┌─ Supplied entries

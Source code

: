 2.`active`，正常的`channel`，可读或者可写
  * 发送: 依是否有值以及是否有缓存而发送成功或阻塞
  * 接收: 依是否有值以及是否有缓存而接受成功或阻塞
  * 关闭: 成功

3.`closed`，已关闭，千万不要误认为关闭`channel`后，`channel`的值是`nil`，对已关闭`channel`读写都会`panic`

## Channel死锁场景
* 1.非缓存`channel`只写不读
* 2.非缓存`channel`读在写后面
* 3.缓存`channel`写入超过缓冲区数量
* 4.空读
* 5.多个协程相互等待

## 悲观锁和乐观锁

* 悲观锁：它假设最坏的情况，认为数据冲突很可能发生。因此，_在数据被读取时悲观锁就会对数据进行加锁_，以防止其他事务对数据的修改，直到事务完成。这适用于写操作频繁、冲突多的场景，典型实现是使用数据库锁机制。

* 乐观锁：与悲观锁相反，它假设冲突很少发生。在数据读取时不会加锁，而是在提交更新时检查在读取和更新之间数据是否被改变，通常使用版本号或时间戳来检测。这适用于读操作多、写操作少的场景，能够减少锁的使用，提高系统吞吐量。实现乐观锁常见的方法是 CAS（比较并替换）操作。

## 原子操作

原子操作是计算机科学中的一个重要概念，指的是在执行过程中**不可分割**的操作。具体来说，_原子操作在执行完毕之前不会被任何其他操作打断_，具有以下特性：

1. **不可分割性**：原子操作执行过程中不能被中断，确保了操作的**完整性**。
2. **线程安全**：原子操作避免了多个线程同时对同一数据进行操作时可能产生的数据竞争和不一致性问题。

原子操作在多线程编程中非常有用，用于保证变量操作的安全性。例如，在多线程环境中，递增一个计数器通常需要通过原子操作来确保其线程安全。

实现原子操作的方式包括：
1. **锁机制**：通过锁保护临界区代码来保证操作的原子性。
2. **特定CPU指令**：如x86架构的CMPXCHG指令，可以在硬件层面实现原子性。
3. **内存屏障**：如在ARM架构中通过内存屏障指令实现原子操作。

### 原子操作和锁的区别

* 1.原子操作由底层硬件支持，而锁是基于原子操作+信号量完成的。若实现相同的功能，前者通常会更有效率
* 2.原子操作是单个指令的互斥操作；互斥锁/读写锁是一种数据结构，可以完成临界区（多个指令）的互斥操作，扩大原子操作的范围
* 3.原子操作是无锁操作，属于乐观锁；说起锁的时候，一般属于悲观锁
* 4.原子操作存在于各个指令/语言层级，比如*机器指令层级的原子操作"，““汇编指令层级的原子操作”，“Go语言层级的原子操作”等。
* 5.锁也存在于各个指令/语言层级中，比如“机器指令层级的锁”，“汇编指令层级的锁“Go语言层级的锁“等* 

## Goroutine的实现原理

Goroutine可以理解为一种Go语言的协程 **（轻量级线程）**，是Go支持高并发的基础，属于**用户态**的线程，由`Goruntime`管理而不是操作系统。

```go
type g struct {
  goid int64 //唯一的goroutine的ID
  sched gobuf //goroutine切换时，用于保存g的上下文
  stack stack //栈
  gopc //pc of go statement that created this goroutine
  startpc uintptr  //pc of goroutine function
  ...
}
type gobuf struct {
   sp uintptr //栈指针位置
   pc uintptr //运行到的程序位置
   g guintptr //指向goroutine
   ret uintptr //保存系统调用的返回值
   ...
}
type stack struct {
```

└─

Prompt: Search term "struct": return each line of the data that contains it.

Exercise output:
type g struct {
type gobuf struct {
type stack struct {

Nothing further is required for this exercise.